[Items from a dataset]
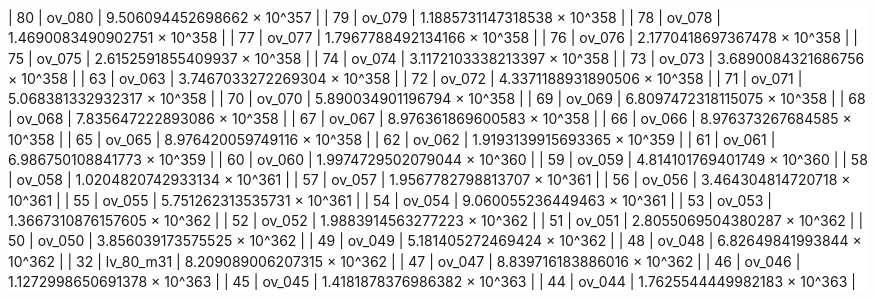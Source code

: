| 80 | ov_080 | 9.506094452698662 × 10^357 |
| 79 | ov_079 | 1.1885731147318538 × 10^358 |
| 78 | ov_078 | 1.4690083490902751 × 10^358 |
| 77 | ov_077 | 1.7967788492134166 × 10^358 |
| 76 | ov_076 | 2.1770418697367478 × 10^358 |
| 75 | ov_075 | 2.6152591855409937 × 10^358 |
| 74 | ov_074 | 3.1172103338213397 × 10^358 |
| 73 | ov_073 | 3.6890084321686756 × 10^358 |
| 63 | ov_063 | 3.7467033272269304 × 10^358 |
| 72 | ov_072 | 4.3371188931890506 × 10^358 |
| 71 | ov_071 | 5.068381332932317 × 10^358 |
| 70 | ov_070 | 5.890034901196794 × 10^358 |
| 69 | ov_069 | 6.8097472318115075 × 10^358 |
| 68 | ov_068 | 7.835647222893086 × 10^358 |
| 67 | ov_067 | 8.976361869600583 × 10^358 |
| 66 | ov_066 | 8.976373267684585 × 10^358 |
| 65 | ov_065 | 8.976420059749116 × 10^358 |
| 62 | ov_062 | 1.9193139915693365 × 10^359 |
| 61 | ov_061 | 6.986750108841773 × 10^359 |
| 60 | ov_060 | 1.9974729502079044 × 10^360 |
| 59 | ov_059 | 4.814101769401749 × 10^360 |
| 58 | ov_058 | 1.0204820742933134 × 10^361 |
| 57 | ov_057 | 1.9567782798813707 × 10^361 |
| 56 | ov_056 | 3.464304814720718 × 10^361 |
| 55 | ov_055 | 5.751262313535731 × 10^361 |
| 54 | ov_054 | 9.060055236449463 × 10^361 |
| 53 | ov_053 | 1.3667310876157605 × 10^362 |
| 52 | ov_052 | 1.9883914563277223 × 10^362 |
| 51 | ov_051 | 2.8055069504380287 × 10^362 |
| 50 | ov_050 | 3.856039173575525 × 10^362 |
| 49 | ov_049 | 5.181405272469424 × 10^362 |
| 48 | ov_048 | 6.82649841993844 × 10^362 |
| 32 | lv_80_m31 | 8.209089006207315 × 10^362 |
| 47 | ov_047 | 8.839716183886016 × 10^362 |
| 46 | ov_046 | 1.1272998650691378 × 10^363 |
| 45 | ov_045 | 1.4181878376986382 × 10^363 |
| 44 | ov_044 | 1.7625544449982183 × 10^363 |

DIRECTIONS FOR THIS TASK >>
Each line from the first line of the entries through the line containing "1.0204820742933134 × 10^361 |" should be duplicated word for word, and nothing more; the pictures stay out.

WRITTEN SOLUTION >>
Source code

:| 80 | ov_080 | 9.506094452698662 × 10^357 |
| 79 | ov_079 | 1.1885731147318538 × 10^358 |
| 78 | ov_078 | 1.4690083490902751 × 10^358 |
| 77 | ov_077 | 1.7967788492134166 × 10^358 |
| 76 | ov_076 | 2.1770418697367478 × 10^358 |
| 75 | ov_075 | 2.6152591855409937 × 10^358 |
| 74 | ov_074 | 3.1172103338213397 × 10^358 |
| 73 | ov_073 | 3.6890084321686756 × 10^358 |
| 63 | ov_063 | 3.7467033272269304 × 10^358 |
| 72 | ov_072 | 4.3371188931890506 × 10^358 |
| 71 | ov_071 | 5.068381332932317 × 10^358 |
| 70 | ov_070 | 5.890034901196794 × 10^358 |
| 69 | ov_069 | 6.8097472318115075 × 10^358 |
| 68 | ov_068 | 7.835647222893086 × 10^358 |
| 67 | ov_067 | 8.976361869600583 × 10^358 |
| 66 | ov_066 | 8.976373267684585 × 10^358 |
| 65 | ov_065 | 8.976420059749116 × 10^358 |
| 62 | ov_062 | 1.9193139915693365 × 10^359 |
| 61 | ov_061 | 6.986750108841773 × 10^359 |
| 60 | ov_060 | 1.9974729502079044 × 10^360 |
| 59 | ov_059 | 4.814101769401749 × 10^360 |
| 58 | ov_058 | 1.0204820742933134 × 10^361 |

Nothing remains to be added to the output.